DATA SUPPLIED ▸
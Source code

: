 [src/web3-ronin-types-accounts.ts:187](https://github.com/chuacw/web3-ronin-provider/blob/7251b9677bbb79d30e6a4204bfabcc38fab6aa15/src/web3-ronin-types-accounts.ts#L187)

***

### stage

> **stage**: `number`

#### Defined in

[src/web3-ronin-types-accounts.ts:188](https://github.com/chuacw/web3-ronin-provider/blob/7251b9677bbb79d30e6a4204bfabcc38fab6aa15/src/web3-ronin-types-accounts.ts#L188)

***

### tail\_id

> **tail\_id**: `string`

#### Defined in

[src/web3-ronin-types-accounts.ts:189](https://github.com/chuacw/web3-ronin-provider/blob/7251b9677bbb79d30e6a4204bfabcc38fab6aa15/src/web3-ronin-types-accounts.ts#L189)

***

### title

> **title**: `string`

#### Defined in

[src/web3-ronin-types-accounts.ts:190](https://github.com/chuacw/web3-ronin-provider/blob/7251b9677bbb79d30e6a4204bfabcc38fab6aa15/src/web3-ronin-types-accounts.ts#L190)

ACTIVITY ▸
Write out the listing above, keeping every word exactly.

EXPECTED ANSWER ▸
Source code

: [src/web3-ronin-types-accounts.ts:187](https://github.com/chuacw/web3-ronin-provider/blob/7251b9677bbb79d30e6a4204bfabcc38fab6aa15/src/web3-ronin-types-accounts.ts#L187)

***

### stage

> **stage**: `number`

#### Defined in

[src/web3-ronin-types-accounts.ts:188](https://github.com/chuacw/web3-ronin-provider/blob/7251b9677bbb79d30e6a4204bfabcc38fab6aa15/src/web3-ronin-types-accounts.ts#L188)

***

### tail\_id

> **tail\_id**: `string`

#### Defined in

[src/web3-ronin-types-accounts.ts:189](https://github.com/chuacw/web3-ronin-provider/blob/7251b9677bbb79d30e6a4204bfabcc38fab6aa15/src/web3-ronin-types-accounts.ts#L189)

***

### title

> **title**: `string`

#### Defined in

[src/web3-ronin-types-accounts.ts:190](https://github.com/chuacw/web3-ronin-provider/blob/7251b9677bbb79d30e6a4204bfabcc38fab6aa15/src/web3-ronin-types-accounts.ts#L190)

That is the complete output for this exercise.